Para la creación de más igualdad, usted plantea el poder del arte en la división o repartición de lo sensible. Usted ha dedicado al menos dos trabajos importantes a las letras, me refiero a Política de la literatura (Libros del Zorzal, 2010) y La palabra muda (Eterna Cadencia, 2009). ¿Cuál es el lugar de la literatura en esta repartición de lo sensible?

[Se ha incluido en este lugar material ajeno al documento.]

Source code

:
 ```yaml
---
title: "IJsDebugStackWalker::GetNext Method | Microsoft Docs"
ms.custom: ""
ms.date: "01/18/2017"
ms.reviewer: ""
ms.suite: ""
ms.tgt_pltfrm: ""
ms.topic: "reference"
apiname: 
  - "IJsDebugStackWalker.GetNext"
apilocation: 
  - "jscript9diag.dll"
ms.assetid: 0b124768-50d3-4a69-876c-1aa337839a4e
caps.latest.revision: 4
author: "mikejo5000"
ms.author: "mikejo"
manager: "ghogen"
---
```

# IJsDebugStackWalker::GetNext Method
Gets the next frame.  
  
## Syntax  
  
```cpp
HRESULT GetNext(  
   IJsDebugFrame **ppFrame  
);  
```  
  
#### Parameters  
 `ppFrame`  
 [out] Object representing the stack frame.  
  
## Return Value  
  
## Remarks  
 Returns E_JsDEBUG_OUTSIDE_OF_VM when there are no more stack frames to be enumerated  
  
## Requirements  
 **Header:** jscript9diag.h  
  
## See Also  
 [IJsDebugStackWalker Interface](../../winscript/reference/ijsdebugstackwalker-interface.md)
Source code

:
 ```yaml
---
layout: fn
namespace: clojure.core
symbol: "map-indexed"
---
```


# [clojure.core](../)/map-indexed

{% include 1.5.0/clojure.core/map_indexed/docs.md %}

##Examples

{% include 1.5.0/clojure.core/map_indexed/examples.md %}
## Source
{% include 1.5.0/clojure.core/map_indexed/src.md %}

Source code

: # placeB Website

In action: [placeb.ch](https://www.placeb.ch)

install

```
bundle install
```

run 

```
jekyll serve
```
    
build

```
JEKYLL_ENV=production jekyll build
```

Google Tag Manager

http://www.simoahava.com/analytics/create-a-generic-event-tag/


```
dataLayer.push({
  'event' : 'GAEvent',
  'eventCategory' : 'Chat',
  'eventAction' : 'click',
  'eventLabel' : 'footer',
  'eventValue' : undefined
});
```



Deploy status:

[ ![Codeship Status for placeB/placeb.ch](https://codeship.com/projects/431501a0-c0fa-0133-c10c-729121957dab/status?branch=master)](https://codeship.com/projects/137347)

–Se puede decir que el nacimiento de la literatura, en el sentido moderno de la palabra, coincide con cierta forma de distribución de lo sensible. Cuando se desarrolla la novela realista del siglo XIX, lo que está en el corazón de ese desarrollo es precisamente la toma de partido sobre la cuestión de la igualdad. Algunos postularon que en esas novelas se narra todo, es decir, cualquier cosa. Postularon, por ejemplo, que en estas novelas aparece la gente importante tanto como la gente pequeña o baja. Pero lo más profundo de este fenómeno es que la literatura moderna destruye la jerarquía de las “bellas letras” donde existían determinados objetos nobles, donde había géneros que correspondían a estos objetos nobles y otros géneros que correspondían a objetos no nobles. La jerarquía ficcional retomaba, en sus géneros, la jerarquía social y política. Ahora bien, en Flaubert por ejemplo, no existen los temas nobles y los temas vulgares, sino que todos los temas se narran. Pero esto no significa que Flaubert hable de cualquier cosa, sino que –con este gesto– la literatura deviene en el testimonio de la capacidad de cualquiera de tener nuevas aspiraciones. Es un testimonio de la tentativa de vivir vidas que no podían ser vividas –por la gente “más baja”– antes de la aparición de esta literatura. Y quisiera hacer un comentario más. En Francia existió un juicio que se le hizo a Flaubert a causa de Madame Bovary; a nivel superficial se puede decir que es un juicio que se le hace por “escándalo moral”, por atentar contra las “buenas costumbres”. Pero, más profundamente, el problema no es que una mujer engañe a su marido –esto no tiene nada de revolucionario–, sino que es una mujer del pueblo que puede vivir una relación “ideal”, que es capaz de vivir en un mundo de pasión. Mientras una mujer del pueblo era obligada a vivir con determinados roles muy definidos, dentro de su hogar, ocupándose de su marido, etc., Emma Bovary rompe con ese destino de la mujer de pueblo. Esto es lo revolucionario.
La obra de Rancière se ha convertido en una referencia ineludible en los ámbitos de estudio tanto en el área de las humanidades como en el terreno de la estética y la política. Los cruces entre el pensamiento de Jacques Rancière, Alain Badiou y Ernesto Laclau cifran la discusión contemporánea en torno de los límites y alcances de lo político. Sin embargo, hay que decir que Rancière no coincide con Laclau en su diagnóstico sobre los procesos políticos en nuestro continente: “No conozco mucho lo que ocurre en los países de América latina. Es cierto que tal vez el caso de Bolivia sea el más interesante, porque su reciente proceso político se corresponde con esa idea marxista que dice que los trabajadores deben apropiarse de la máquina del Estado. Y lograron hacerla funcionar. Lo que es cierto que esta toma de la maquinaria del Estado –en buena teoría o en buena práctica– está para preparar su destrucción. Entonces, la ambigüedad que existe, desde mi punto de vista, en los procesos políticos de América latina consiste en que, por un lado, se observa una fuerte movilización popular mientras, por otro lado, estos procesos políticos tienen lugar únicamente a condición de que estos gobiernos populares mantengan ciertas formas. Es lo que ocurre por ejemplo cuando un presidente vuelve a ser electo cada seis años instaurando una relación de tipo paternalista con el pueblo. A eso no lo puedo llamar revolución social”.
Uno de los rasgos sobresalientes en el trabajo de Jacques Rancière es, sin dudas, su honestidad intelectual. Se trata de un autor que nos enseña a pensar nuestra propia condición política en una comunidad de iguales tanto como a reivindicar nuestra fuerza emancipadora como espectadores de lo que acontece a nuestro alrededor. La lectura de Rancière, en este sentido, implica un trabajo de re-descubrimiento de las propias potencialidades revolucionarias.